Leaving out the pictures, return word for word the stretch of entries below from the line holding "- [ ] 余裕があればPyO3使ってPythonで利用可能にする" through the line holding "<!-- task: image-text-recognition -->".

++++++++

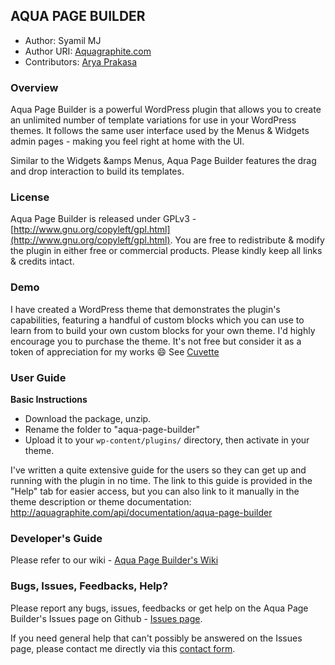 ## AQUA PAGE BUILDER 

* Author:		Syamil MJ
* Author URI:	[Aquagraphite.com](http://aquagraphite.com)
* Contributors:	[Arya Prakasa](https://twitter.com/arya_prakasa)

### Overview

Aqua Page Builder is a powerful WordPress plugin that allows you to create an unlimited number of template variations for use in your WordPress themes. 
It follows the same user interface used by the Menus & Widgets admin pages - making you feel right at home with the UI.

Similar to the Widgets &amps Menus, Aqua Page Builder features the drag and drop interaction to build its templates.

### License

Aqua Page Builder is released under GPLv3 - [http://www.gnu.org/copyleft/gpl.html](http://www.gnu.org/copyleft/gpl.html). You are free to redistribute & modify the plugin in either free or commercial products. Please kindly keep all links & credits intact.

### Demo

I have created a WordPress theme that demonstrates the plugin's capabilities, featuring a handful of custom blocks which you can use to learn from to build your own custom blocks for your own theme. I'd highly encourage you to purchase the theme. It's not free but consider it as a token of appreciation for my works :smile: See [Cuvette](http://aquagraphite.com/cuvette)

### User Guide

**Basic Instructions**  
* Download the package, unzip.
* Rename the folder to "aqua-page-builder"
* Upload it to your `wp-content/plugins/` directory, then activate in your theme.

I've written a quite extensive guide for the users so they can get up and running
with the plugin in no time. The link to this guide is provided in the "Help" tab
for easier access, but you can also link to it manually in the theme description or
theme documentation: http://aquagraphite.com/api/documentation/aqua-page-builder

### Developer's Guide

Please refer to our wiki - [Aqua Page Builder's Wiki](https://github.com/sy4mil/Aqua-Page-Builder/wiki)

### Bugs, Issues, Feedbacks, Help?

Please report any bugs, issues, feedbacks or get help on the Aqua Page Builder's Issues page on Github - [Issues page](https://github.com/sy4mil/Aqua-Page-Builder/issues).

If you need general help that can't possibly be answered on the Issues page, please contact me directly via this [contact form](http://aquagraphite.com/about).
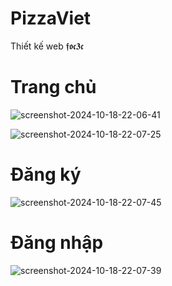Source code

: # PizzaViet
Thiết kế web
𝖋𝖔𝖈𝟑𝖈

# Trang chủ
![screenshot-2024-10-18-22-06-41](https://github.com/user-attachments/assets/882a47cb-046f-438c-b4f7-cb7417d1aefa)

![screenshot-2024-10-18-22-07-25](https://github.com/user-attachments/assets/c8638f25-61a6-4b2c-a14b-9d06e1b90148)

# Đăng ký
![screenshot-2024-10-18-22-07-45](https://github.com/user-attachments/assets/f8a91968-e85e-4b6b-94e0-cc1a5b957572)

# Đăng nhập
![screenshot-2024-10-18-22-07-39](https://github.com/user-attachments/assets/be1665c6-70ee-4f9d-a39d-2fb1b4a7d253)



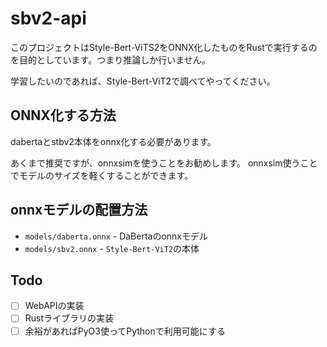 # sbv2-api
このプロジェクトはStyle-Bert-ViTS2をONNX化したものをRustで実行するのを目的としています。つまり推論しか行いません。

学習したいのであれば、Style-Bert-ViT2で調べてやってください。

## ONNX化する方法
dabertaとstbv2本体をonnx化する必要があります。

あくまで推奨ですが、onnxsimを使うことをお勧めします。
onnxsim使うことでモデルのサイズを軽くすることができます。

## onnxモデルの配置方法
- `models/daberta.onnx` - DaBertaのonnxモデル
- `models/sbv2.onnx` - `Style-Bert-ViT2`の本体

## Todo
- [ ] WebAPIの実装
- [ ] Rustライブラリの実装
- [ ] 余裕があればPyO3使ってPythonで利用可能にする
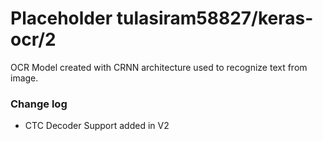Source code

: # Placeholder tulasiram58827/keras-ocr/2
OCR Model created with CRNN architecture used to recognize text from image.

<!-- dataset: multiple -->
<!-- module-type: image-text-recognition -->
<!-- task: image-text-recognition -->
<!-- network-architecture: other -->
<!-- fine-tunable: false -->
<!-- license: Apache-2.0 -->

### Change log

- CTC Decoder Support added in V2
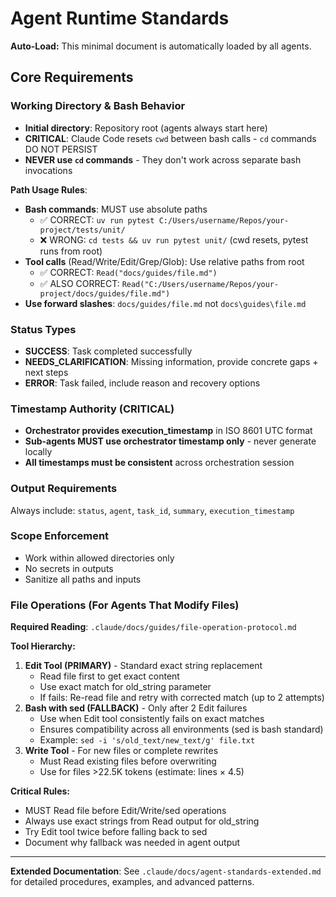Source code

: # Agent Runtime Standards

**Auto-Load:** This minimal document is automatically loaded by all agents.

## Core Requirements

### Working Directory & Bash Behavior
- **Initial directory**: Repository root (agents always start here)
- **CRITICAL**: Claude Code resets `cwd` between bash calls - `cd` commands DO NOT PERSIST
- **NEVER use `cd` commands** - They don't work across separate bash invocations

**Path Usage Rules**:
- **Bash commands**: MUST use absolute paths
  * ✅ CORRECT: `uv run pytest C:/Users/username/Repos/your-project/tests/unit/`
  * ❌ WRONG: `cd tests && uv run pytest unit/` (cwd resets, pytest runs from root)
- **Tool calls** (Read/Write/Edit/Grep/Glob): Use relative paths from root
  * ✅ CORRECT: `Read("docs/guides/file.md")`
  * ✅ ALSO CORRECT: `Read("C:/Users/username/Repos/your-project/docs/guides/file.md")`
- **Use forward slashes**: `docs/guides/file.md` not `docs\guides\file.md`

### Status Types
- **SUCCESS**: Task completed successfully
- **NEEDS_CLARIFICATION**: Missing information, provide concrete gaps + next steps
- **ERROR**: Task failed, include reason and recovery options

### Timestamp Authority (CRITICAL)
- **Orchestrator provides execution_timestamp** in ISO 8601 UTC format
- **Sub-agents MUST use orchestrator timestamp only** - never generate locally
- **All timestamps must be consistent** across orchestration session

### Output Requirements
Always include: `status`, `agent`, `task_id`, `summary`, `execution_timestamp`

### Scope Enforcement
- Work within allowed directories only
- No secrets in outputs
- Sanitize all paths and inputs

### File Operations (For Agents That Modify Files)
**Required Reading**: `.claude/docs/guides/file-operation-protocol.md`

**Tool Hierarchy:**
1. **Edit Tool (PRIMARY)** - Standard exact string replacement
   - Read file first to get exact content
   - Use exact match for old_string parameter
   - If fails: Re-read file and retry with corrected match (up to 2 attempts)
2. **Bash with sed (FALLBACK)** - Only after 2 Edit failures
   - Use when Edit tool consistently fails on exact matches
   - Ensures compatibility across all environments (sed is bash standard)
   - Example: `sed -i 's/old_text/new_text/g' file.txt`
3. **Write Tool** - For new files or complete rewrites
   - Must Read existing files before overwriting
   - Use for files >22.5K tokens (estimate: lines × 4.5)

**Critical Rules:**
- MUST Read file before Edit/Write/sed operations
- Always use exact strings from Read output for old_string
- Try Edit tool twice before falling back to sed
- Document why fallback was needed in agent output

---

**Extended Documentation**: See `.claude/docs/agent-standards-extended.md` for detailed procedures, examples, and advanced patterns.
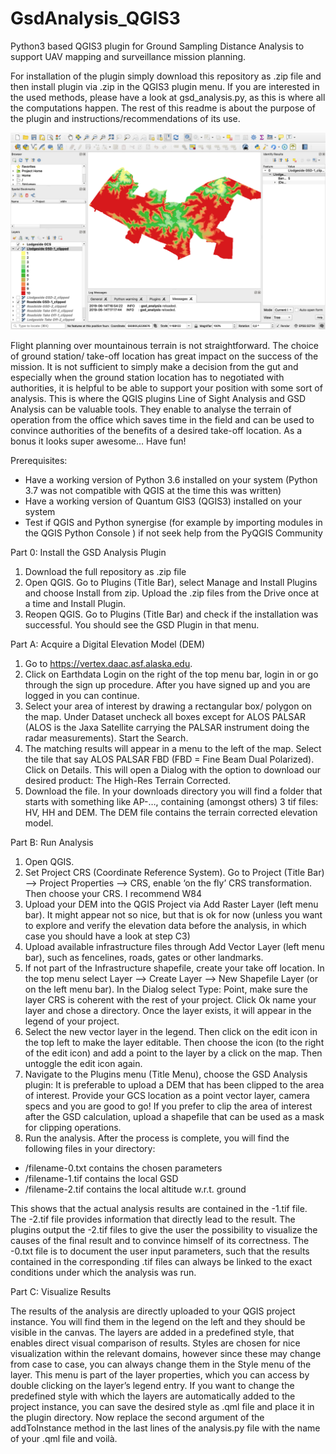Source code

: # GsdAnalysis_QGIS3
Python3 based QGIS3 plugin for Ground Sampling Distance Analysis to support UAV mapping and surveillance mission planning.

For installation of the plugin simply download this repository as .zip file and then install plugin via .zip in the QGIS3 plugin menu. 
If you are interested in the used methods, please have a look at gsd_analysis.py, as this is where all the computations happen.
The rest of this readme is about the purpose of the plugin and instructions/recommendations of its use. 


![alt text](https://raw.githubusercontent.com/jo11he/GsdAnalysis_QGIS3/master/Readme_image.png)


Flight planning over mountainous terrain is not straightforward. The choice of ground
station/ take-off location has great impact on the success of the mission. It is not sufficient
to simply make a decision from the gut and especially when the ground station location has
to negotiated with authorities, it is helpful to be able to support your position with some
sort of analysis. This is where the QGIS plugins Line of Sight Analysis and GSD Analysis can
be valuable tools. They enable to analyse the terrain of operation from the office which
saves time in the field and can be used to convince authorities of the benefits of a desired
take-off location. As a bonus it looks super awesome… Have fun!

Prerequisites:
- Have a working version of Python 3.6 installed on your system (Python 3.7 was not
compatible with QGIS at the time this was written)
- Have a working version of Quantum GIS3 (QGIS3) installed on your system
- Test if QGIS and Python synergise (for example by importing modules in the QGIS
Python Console ) if not seek help from the PyQGIS Community

Part 0: Install the GSD Analysis Plugin
1. Download the full repository as .zip file
2. Open QGIS. Go to Plugins (Title Bar), select Manage and Install Plugins and choose
Install from zip. Upload the .zip files from the Drive once at a time and Install Plugin.
3. Reopen QGIS. Go to Plugins (Title Bar) and check if the installation was successful.
You should see the GSD Plugin in that menu.

Part A: Acquire a Digital Elevation Model (DEM)
1. Go to https://vertex.daac.asf.alaska.edu.
2. Click on Earthdata Login on the right of the top menu bar, login in or go through the
sign up procedure. After you have signed up and you are logged in you can continue.
3. Select your area of interest by drawing a rectangular box/ polygon on the map.
Under Dataset uncheck all boxes except for ALOS PALSAR (ALOS is the Jaxa Satellite
carrying the PALSAR instrument doing the radar measurements). Start the Search.
4. The matching results will appear in a menu to the left of the map. Select the tile that
say ALOS PALSAR FBD (FBD = Fine Beam Dual Polarized).
Click on Details. This will open a Dialog with the option to download our desired product:
The High-Res Terrain Corrected.
5. Download the file. In your downloads directory you will find a folder that starts with
something like AP-…, containing (amongst others) 3 tif files: HV, HH and DEM.
The DEM file contains the terrain corrected elevation model.

Part B: Run Analysis
1. Open QGIS.
2. Set Project CRS (Coordinate Reference System). Go to Project (Title Bar) --&gt; Project
Properties --&gt; CRS, enable ‘on the fly’ CRS transformation. Then choose your CRS. I
recommend W84
3. Upload your DEM into the QGIS Project via Add Raster Layer (left menu bar). It
might appear not so nice, but that is ok for now (unless you want to explore and
verify the elevation data before the analysis, in which case you should have a look at
step C3)
4. Upload available infrastructure files through Add Vector Layer (left menu bar),
such as fencelines, roads, gates or other landmarks.
5. If not part of the Infrastructure shapefile, create your take off location. In the top
menu select Layer --&gt; Create Layer --&gt; New Shapefile Layer (or on the left menu
bar).
In the Dialog select Type: Point, make sure the layer CRS is coherent with the rest of
your project. Click Ok name your layer and chose a directory. Once the layer exists, it
will appear in the legend of your project.
6. Select the new vector layer in the legend. Then click on the edit icon in the top
left to make the layer editable. Then choose the icon (to the right of the edit icon)
and add a point to the layer by a click on the map. Then untoggle the edit icon again.
7. Navigate to the Plugins menu (Title Menu), choose the GSD Analysis plugin:
It is preferable to upload a DEM that has been clipped to the area of interest. Provide your GCS
location as a point vector layer, camera specs and you are good to go! If you prefer to clip 
the area of interest after the GSD calculation, upload a shapefile that can be used as a mask for clipping operations.
8. Run the analysis. After the process is complete, you will find the following files in
your directory:

- /filename-0.txt contains the chosen parameters
- /filename-1.tif contains the local GSD
- /filename-2.tif contains the local altitude w.r.t. ground
 
This shows that the actual analysis results are contained in the -1.tif file. The -2.tif file
provides information that directly lead to the result. The plugins output the -2.tif
files to give the user the possibility to visualize the causes of the final result and to
convince himself of its correctness.
The -0.txt file is to document the user input parameters, such that the results
contained in the corresponding .tif files can always be linked to the exact conditions
under which the analysis was run.


Part C: Visualize Results

The results of the analysis are directly uploaded to your QGIS project instance. You will find
them in the legend on the left and they should be visible in the canvas.
The layers are added in a predefined style, that enables direct visual comparison of results.
Styles are chosen for nice visualization within the relevant domains, however since these
may change from case to case, you can always change them in the Style menu of the layer.
This menu is part of the layer properties, which you can access by double clicking on the
layer’s legend entry.
If you want to change the predefined style with which the layers are automatically added to
the project instance, you can save the desired style as .qml file and place it in the plugin
directory. Now replace the second argument of the addToInstance method in the last lines
of the analysis.py file with the name of your .qml file and voilà.
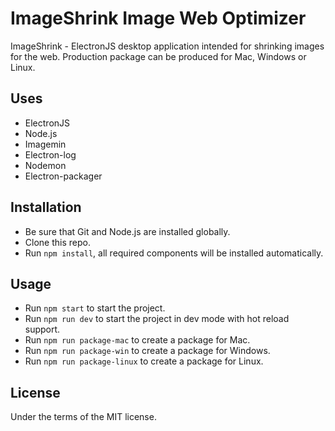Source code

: # ImageShrink Image Web Optimizer

ImageShrink - ElectronJS desktop application intended for shrinking images for the web. Production package can be produced for Mac, Windows or Linux.

## Uses

- ElectronJS
- Node.js
- Imagemin
- Electron-log
- Nodemon
- Electron-packager

## Installation

- Be sure that Git and Node.js are installed globally.
- Clone this repo.
- Run `npm install`, all required components will be installed automatically.

## Usage

- Run `npm start` to start the project.
- Run `npm run dev` to start the project in dev mode with hot reload support.
- Run `npm run package-mac` to create a package for Mac.
- Run `npm run package-win` to create a package for Windows.
- Run `npm run package-linux` to create a package for Linux.

## License

Under the terms of the MIT license.
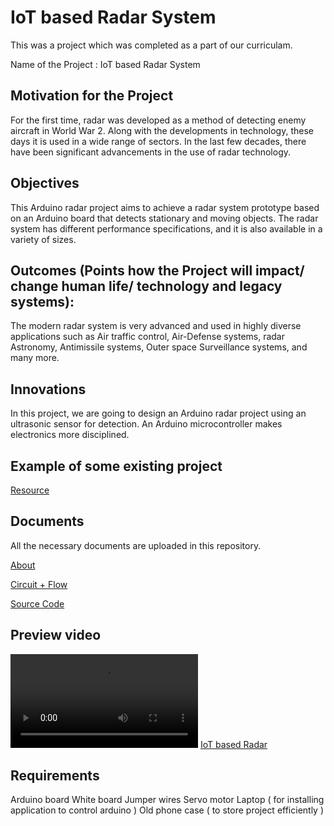 # IoT based Radar System

This was a project which was completed as a part of our curriculam.

Name  of the Project : IoT based Radar System

## Motivation for the Project
For the first time, radar was developed as a method of detecting enemy aircraft in World War 2. Along with the developments in technology, these days it is used in a wide range of sectors. In the last few decades, there have been significant advancements in the use of radar technology.

## Objectives
This Arduino radar project aims to achieve a radar system prototype based on an Arduino board that detects stationary and moving objects. The radar system has different performance specifications, and it is also available in a variety of sizes.

## Outcomes (Points how the Project will impact/ change human life/ technology and legacy systems):
The modern radar system is very advanced and used in highly diverse applications such as Air traffic control, Air-Defense systems, radar Astronomy, Antimissile systems, Outer space Surveillance systems, and many more.

## Innovations
In this project, we are going to design an Arduino radar project using an ultrasonic sensor for detection. An Arduino microcontroller makes electronics more disciplined.


## Example of some existing project
[Resource](https://3ciencias.com/wp-content/uploads/2019/01/Art_14-1.pdf)

## Documents

All the necessary documents are uploaded in this repository.

[About](https://drive.google.com/file/d/1ROUFgxxMLLlo2MxpWzQ_7Ig9vHm-OoDT/view?usp=sharing)

[Circuit + Flow](https://drive.google.com/file/d/1bwyKRhug2IViBJzyrhxAgeSRcAn7qniF/view?usp=sharing)

[Source Code](https://drive.google.com/file/d/1vmmJjVuiLndiJLNwJyjHSBL9yGu0I20w/view?usp=sharing)

## Preview video

![IoT based Radar System](./iotgit.mp4)
[IoT based Radar](https://drive.google.com/file/d/1rqGPB2suCzLHHxwBhHoQkKM_3F2CGYiG/view?usp=sharing)

## Requirements
Arduino board
White board
Jumper wires
Servo motor
Laptop ( for installing application to control arduino )
Old phone case ( to store project efficiently )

++++++++

__Output below__
- [ ] 余裕があればPyO3使ってPythonで利用可能にする
Source code

: # Placeholder tulasiram58827/keras-ocr/2
OCR Model created with CRNN architecture used to recognize text from image.

<!-- dataset: multiple -->
<!-- module-type: image-text-recognition -->
<!-- task: image-text-recognition -->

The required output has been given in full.